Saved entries
+ + + +
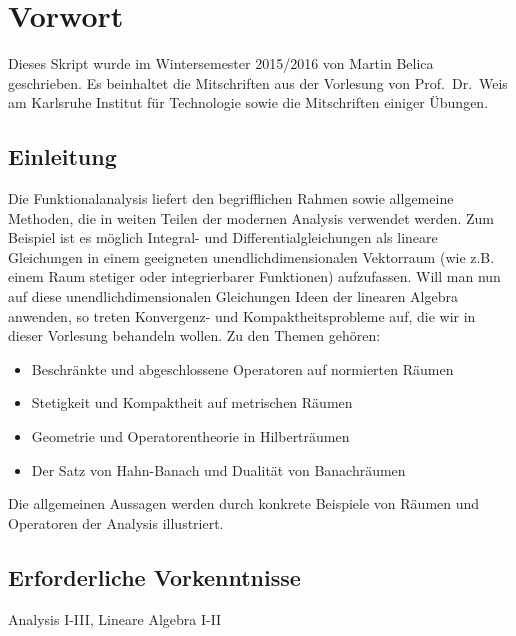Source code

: 
\chapter*{Vorwort}
Dieses Skript wurde im Wintersemester 2015/2016
von Martin Belica geschrieben. Es beinhaltet die Mitschriften aus
der Vorlesung von Prof.~Dr.~Weis am Karlsruhe Institut für Technologie sowie die Mitschriften einiger
Übungen.

\thispagestyle{empty}

\section*{Einleitung}

Die Funktionalanalysis liefert den begrifflichen Rahmen sowie allgemeine Methoden, die in weiten Teilen der modernen Analysis verwendet werden. Zum Beispiel ist es möglich Integral- und Differentialgleichungen als lineare Gleichungen in einem geeigneten unendlichdimensionalen Vektorraum (wie z.B. einem Raum stetiger oder integrierbarer Funktionen) aufzufassen. Will man nun auf diese unendlichdimensionalen Gleichungen Ideen der linearen Algebra anwenden, so treten Konvergenz- und Kompaktheitsprobleme auf, die wir in dieser Vorlesung behandeln wollen. Zu den Themen gehören:

  \begin{itemize}
     \item Beschränkte und abgeschlossene Operatoren auf normierten Räumen
     \item Stetigkeit und Kompaktheit auf metrischen Räumen
     \item Geometrie und Operatorentheorie in Hilberträumen
     \item Der Satz von Hahn-Banach und Dualität von Banachräumen    
  \end{itemize}
  
Die allgemeinen Aussagen werden durch konkrete Beispiele von Räumen und Operatoren der Analysis illustriert.

\section*{Erforderliche Vorkenntnisse}
Analysis I-III, Lineare Algebra I-II


\begin{center}	

\end{center}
+ + + +
WHAT IS NEEDED:
Each record should be quoted exactly, with the images omitted.

FINAL ANSWER:
Source code

: 
\chapter*{Vorwort}
Dieses Skript wurde im Wintersemester 2015/2016
von Martin Belica geschrieben. Es beinhaltet die Mitschriften aus
der Vorlesung von Prof.~Dr.~Weis am Karlsruhe Institut für Technologie sowie die Mitschriften einiger
Übungen.

\thispagestyle{empty}

\section*{Einleitung}

Die Funktionalanalysis liefert den begrifflichen Rahmen sowie allgemeine Methoden, die in weiten Teilen der modernen Analysis verwendet werden. Zum Beispiel ist es möglich Integral- und Differentialgleichungen als lineare Gleichungen in einem geeigneten unendlichdimensionalen Vektorraum (wie z.B. einem Raum stetiger oder integrierbarer Funktionen) aufzufassen. Will man nun auf diese unendlichdimensionalen Gleichungen Ideen der linearen Algebra anwenden, so treten Konvergenz- und Kompaktheitsprobleme auf, die wir in dieser Vorlesung behandeln wollen. Zu den Themen gehören:

  \begin{itemize}
     \item Beschränkte und abgeschlossene Operatoren auf normierten Räumen
     \item Stetigkeit und Kompaktheit auf metrischen Räumen
     \item Geometrie und Operatorentheorie in Hilberträumen
     \item Der Satz von Hahn-Banach und Dualität von Banachräumen    
  \end{itemize}
  
Die allgemeinen Aussagen werden durch konkrete Beispiele von Räumen und Operatoren der Analysis illustriert.

\section*{Erforderliche Vorkenntnisse}
Analysis I-III, Lineare Algebra I-II


\begin{center}	

\end{center}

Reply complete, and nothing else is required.